++++ Input data ++++

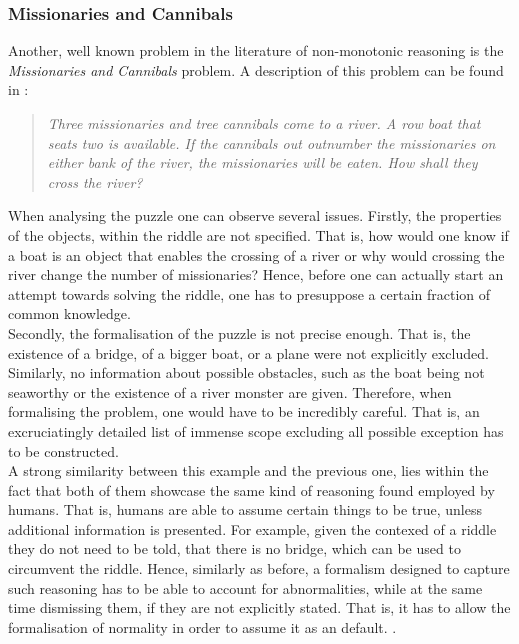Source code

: \documentclass{article}
\begin{document}
\subsubsection*{Missionaries and Cannibals}
Another, well known problem in the literature of non-monotonic reasoning is the \emph{Missionaries and Cannibals} problem. A description of this problem can be found in \cite{mccarthy1981circumscription}:
\begin{quote}
\emph{Three missionaries and tree cannibals come to a river. A row boat that seats two is
available. If the cannibals out outnumber the missionaries on either bank of the river, the missionaries will be eaten. How shall they cross the river?}
\end{quote}

When analysing the puzzle one can observe several issues. Firstly, the properties of the objects, within the riddle are not specified. That is, how would one know if a boat is an object that enables the crossing of a river or why would crossing the river change the number of missionaries? Hence, before one can actually start an attempt towards solving the riddle, one has to presuppose a certain fraction of common knowledge. \\
Secondly, the formalisation of the puzzle is not precise enough. That is, the existence of a bridge, of a bigger boat, or a plane were not explicitly excluded. Similarly, no information about possible obstacles, such as the boat being not seaworthy or the existence of a river monster are given.  Therefore, 
when formalising the problem, one would have to be incredibly careful. That is, an excruciatingly detailed list of immense scope excluding all possible exception has to be constructed.\\
A strong similarity between this example and the previous one, lies within the fact that both of them showcase the same kind of reasoning found employed by humans. That is, humans are able to assume certain things to be true, unless additional information is presented. For example, given the contexed of a riddle they do not need to be told, that there is no bridge, which can be used to circumvent the riddle. Hence, similarly as before, a formalism designed to capture such reasoning has to be able to account for abnormalities, while at the same time dismissing them, if they are not explicitly stated. That is, it has to allow the formalisation of normality in order to assume it as an default. \cite{mccarthy1981circumscription,BOCHMAN2007557}. \\
\end{document}
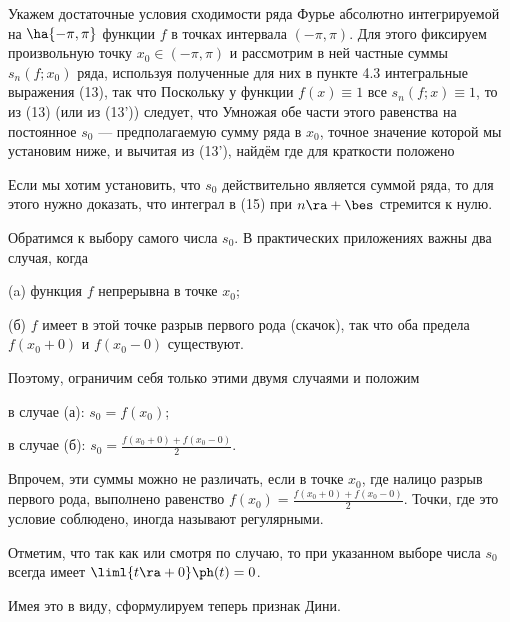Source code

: \documentclass[a4paper]{article}
\begin{document}
Укажем достаточные условия сходимости ряда Фурье абсолютно
интегрируемой на $\ha{-\pi,\pi}$ функции $f$ в точках интервала
$(-\pi,\pi)$. Для этого фиксируем произвольную точку
$x_0\in(-\pi,\pi)$ и рассмотрим в ней частные суммы $s_n(f;x_0)$
ряда, используя полученные для них в пункте 4.3 интегральные
выражения (13), так что  Поскольку у функции $f(x)\equiv1$ все
$s_n(f;x)\equiv1$, то из (13) (или из (13')) следует, что  Умножая обе части этого равенства на постоянное
$s_0$ --- предполагаемую сумму ряда в $x_0$, точное значение которой
мы установим ниже, и вычитая из (13'), найдём  где для краткости
положено 

Если мы хотим установить, что $s_0$ действительно является суммой
ряда, то для этого нужно доказать, что интеграл в (15) при
$n\ra+\bes$ стремится к нулю.

Обратимся к выбору самого числа $s_0$. В практических приложениях
важны два случая, когда \begin{items}{-2} \item (a) функция $f$
непрерывна в точке $x_0$; \item (б) $f$ имеет в этой точке разрыв
первого рода (скачок), так что оба предела $f(x_0+0)$ и $f(x_0-0)$
существуют.
\end{items} Поэтому, ограничим себя только этими двумя случаями и
положим \begin{items}{-2}\item в случае (а): $s_0=f(x_0)$; \item в
случае (б): $s_0 = \frac{f(x_0+0)+f(x_0-0)}2$.
\end{items}

Впрочем, эти суммы можно не различать, если в точке $x_0$, где
налицо разрыв первого рода, выполнено равенство $f(x_0) =
\frac{f(x_0+0) + f(x_0-0)}2$. Точки, где это условие соблюдено,
иногда называют регулярными.

Отметим, что так как  или
 смотря по случаю,
то при указанном выборе числа $s_0$ всегда имеет $\liml{t\ra+0}
\ph(t)=0$.

Имея это в виду, сформулируем теперь признак Дини.
\end{document}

++++

Work order: Return all material verbatim, pictures omitted.

Solution to this exercise:
Source code

: \documentclass{article}
\begin{document}
\subsubsection*{Missionaries and Cannibals}
Another, well known problem in the literature of non-monotonic reasoning is the \emph{Missionaries and Cannibals} problem. A description of this problem can be found in \cite{mccarthy1981circumscription}:
\begin{quote}
\emph{Three missionaries and tree cannibals come to a river. A row boat that seats two is
available. If the cannibals out outnumber the missionaries on either bank of the river, the missionaries will be eaten. How shall they cross the river?}
\end{quote}

When analysing the puzzle one can observe several issues. Firstly, the properties of the objects, within the riddle are not specified. That is, how would one know if a boat is an object that enables the crossing of a river or why would crossing the river change the number of missionaries? Hence, before one can actually start an attempt towards solving the riddle, one has to presuppose a certain fraction of common knowledge. \\
Secondly, the formalisation of the puzzle is not precise enough. That is, the existence of a bridge, of a bigger boat, or a plane were not explicitly excluded. Similarly, no information about possible obstacles, such as the boat being not seaworthy or the existence of a river monster are given.  Therefore, 
when formalising the problem, one would have to be incredibly careful. That is, an excruciatingly detailed list of immense scope excluding all possible exception has to be constructed.\\
A strong similarity between this example and the previous one, lies within the fact that both of them showcase the same kind of reasoning found employed by humans. That is, humans are able to assume certain things to be true, unless additional information is presented. For example, given the contexed of a riddle they do not need to be told, that there is no bridge, which can be used to circumvent the riddle. Hence, similarly as before, a formalism designed to capture such reasoning has to be able to account for abnormalities, while at the same time dismissing them, if they are not explicitly stated. That is, it has to allow the formalisation of normality in order to assume it as an default. \cite{mccarthy1981circumscription,BOCHMAN2007557}. \\
\end{document}
Source code

: \documentclass[a4paper]{article}
\begin{document}
Укажем достаточные условия сходимости ряда Фурье абсолютно
интегрируемой на $\ha{-\pi,\pi}$ функции $f$ в точках интервала
$(-\pi,\pi)$. Для этого фиксируем произвольную точку
$x_0\in(-\pi,\pi)$ и рассмотрим в ней частные суммы $s_n(f;x_0)$
ряда, используя полученные для них в пункте 4.3 интегральные
выражения (13), так что  Поскольку у функции $f(x)\equiv1$ все
$s_n(f;x)\equiv1$, то из (13) (или из (13')) следует, что  Умножая обе части этого равенства на постоянное
$s_0$ --- предполагаемую сумму ряда в $x_0$, точное значение которой
мы установим ниже, и вычитая из (13'), найдём  где для краткости
положено 

Если мы хотим установить, что $s_0$ действительно является суммой
ряда, то для этого нужно доказать, что интеграл в (15) при
$n\ra+\bes$ стремится к нулю.

Обратимся к выбору самого числа $s_0$. В практических приложениях
важны два случая, когда \begin{items}{-2} \item (a) функция $f$
непрерывна в точке $x_0$; \item (б) $f$ имеет в этой точке разрыв
первого рода (скачок), так что оба предела $f(x_0+0)$ и $f(x_0-0)$
существуют.
\end{items} Поэтому, ограничим себя только этими двумя случаями и
положим \begin{items}{-2}\item в случае (а): $s_0=f(x_0)$; \item в
случае (б): $s_0 = \frac{f(x_0+0)+f(x_0-0)}2$.
\end{items}

Впрочем, эти суммы можно не различать, если в точке $x_0$, где
налицо разрыв первого рода, выполнено равенство $f(x_0) =
\frac{f(x_0+0) + f(x_0-0)}2$. Точки, где это условие соблюдено,
иногда называют регулярными.

Отметим, что так как  или
 смотря по случаю,
то при указанном выборе числа $s_0$ всегда имеет $\liml{t\ra+0}
\ph(t)=0$.

Имея это в виду, сформулируем теперь признак Дини.
\end{document}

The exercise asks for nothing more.